4. Irkların Yolsuzluğu:

Özel mülkiyet, tüm sosyal hayatı zehirleyen yolsuzlukları besler. Rich, fakirlerin pahasına çıkarlarını ilerletir. Başkalarının gereksinimlerinden istifade ederek servet arzusunu tatmin ederler. Aşk ve cömertlik, hayırseverlik ve sadaka gibi sosyal değerleri bozar.

Özel mülkiyet toplumu böler. Uyumsuzluk ve düşmanlık yaratır. İşsizlik yaratır.
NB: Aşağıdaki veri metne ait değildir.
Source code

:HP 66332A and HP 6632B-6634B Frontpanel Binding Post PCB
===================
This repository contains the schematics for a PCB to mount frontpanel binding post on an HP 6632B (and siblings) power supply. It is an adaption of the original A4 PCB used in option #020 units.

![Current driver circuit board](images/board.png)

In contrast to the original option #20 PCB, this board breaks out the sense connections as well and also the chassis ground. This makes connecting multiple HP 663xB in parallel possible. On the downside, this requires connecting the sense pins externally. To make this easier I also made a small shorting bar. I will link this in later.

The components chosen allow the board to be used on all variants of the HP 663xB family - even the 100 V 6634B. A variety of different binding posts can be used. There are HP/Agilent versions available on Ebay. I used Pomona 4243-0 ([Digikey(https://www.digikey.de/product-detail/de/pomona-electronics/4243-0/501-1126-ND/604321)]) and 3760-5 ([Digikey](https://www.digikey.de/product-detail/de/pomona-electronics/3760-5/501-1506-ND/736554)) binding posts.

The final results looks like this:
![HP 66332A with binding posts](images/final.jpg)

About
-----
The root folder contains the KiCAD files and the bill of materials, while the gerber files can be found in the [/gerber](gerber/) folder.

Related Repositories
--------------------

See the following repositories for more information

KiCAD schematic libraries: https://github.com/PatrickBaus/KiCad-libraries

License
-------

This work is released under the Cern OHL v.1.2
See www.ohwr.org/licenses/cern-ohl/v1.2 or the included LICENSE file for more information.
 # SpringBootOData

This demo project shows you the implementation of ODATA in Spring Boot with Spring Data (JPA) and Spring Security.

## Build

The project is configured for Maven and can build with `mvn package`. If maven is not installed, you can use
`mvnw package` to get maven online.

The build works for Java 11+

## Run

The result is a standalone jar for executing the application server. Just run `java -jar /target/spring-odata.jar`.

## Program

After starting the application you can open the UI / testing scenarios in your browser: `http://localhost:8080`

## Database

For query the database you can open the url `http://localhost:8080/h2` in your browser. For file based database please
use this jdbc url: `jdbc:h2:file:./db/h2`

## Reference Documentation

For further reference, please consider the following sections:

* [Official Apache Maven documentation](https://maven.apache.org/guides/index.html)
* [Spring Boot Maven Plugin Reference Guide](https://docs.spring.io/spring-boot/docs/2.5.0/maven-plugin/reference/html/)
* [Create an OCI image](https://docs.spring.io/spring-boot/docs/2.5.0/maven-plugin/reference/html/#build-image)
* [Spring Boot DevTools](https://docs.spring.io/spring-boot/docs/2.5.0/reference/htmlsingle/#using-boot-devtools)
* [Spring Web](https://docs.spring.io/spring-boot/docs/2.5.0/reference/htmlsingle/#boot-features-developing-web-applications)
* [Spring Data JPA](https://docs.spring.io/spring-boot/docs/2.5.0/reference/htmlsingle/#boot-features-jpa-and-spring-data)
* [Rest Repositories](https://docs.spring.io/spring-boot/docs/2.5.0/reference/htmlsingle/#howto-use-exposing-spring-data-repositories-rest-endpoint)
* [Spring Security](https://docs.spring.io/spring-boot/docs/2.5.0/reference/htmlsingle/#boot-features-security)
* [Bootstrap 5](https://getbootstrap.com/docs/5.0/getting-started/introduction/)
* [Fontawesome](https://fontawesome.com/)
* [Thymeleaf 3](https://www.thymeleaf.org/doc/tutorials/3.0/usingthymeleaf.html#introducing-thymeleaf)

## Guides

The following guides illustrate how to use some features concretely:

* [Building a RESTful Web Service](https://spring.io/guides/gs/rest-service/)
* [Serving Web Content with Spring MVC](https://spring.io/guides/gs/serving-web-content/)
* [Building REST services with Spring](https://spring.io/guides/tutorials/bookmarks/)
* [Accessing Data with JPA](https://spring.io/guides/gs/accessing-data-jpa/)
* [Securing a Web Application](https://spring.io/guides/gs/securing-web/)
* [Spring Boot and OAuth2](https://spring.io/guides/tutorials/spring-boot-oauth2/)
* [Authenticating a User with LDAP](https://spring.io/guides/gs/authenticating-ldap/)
Kapitalist ekonomide, işçi kitleleri söz konusu olduğunda, mülkiyetin, özgürlük ve inisiyatifin temeli olarak güvenlik ve kalıcılık sağlamadaki temel sosyal işlevlerini yerine getirdiği söylenemez.

Mevcut mülkiyet sisteminin psikolojik olarak yetersiz olduğunu izliyor, çünkü Laski, çoğu insan için tam yaşamlarını sağlayacak niteliklerin kullanılmasını engelliyor. Ahlaki açıdan yetersizdir, çünkü sadece sahip olarak yaşayan bir boş zaman, parazit sınıfı yarattı ve sonuç olarak mülk edinme haklarının sosyal değerlerle hiçbir ilgisi yok. Sosyal ve ekonomik açıdan yetersizdir, çünkü yarattığı zenginliği, özgür, güvenli ve maksatlı bir yaşamın gerekli koşullarını, yaşadığı sürece yaşayanlara dağıtacak şekilde dağıtamaz.

Sonuç olarak, ne avantajları ne de dezavantajları göz ardı edilemez. Çalışmak ve gelişmek için tek teşvik olmayabilir. Ancak insan türünün sosyal evrimindeki rolü inkar edilemez.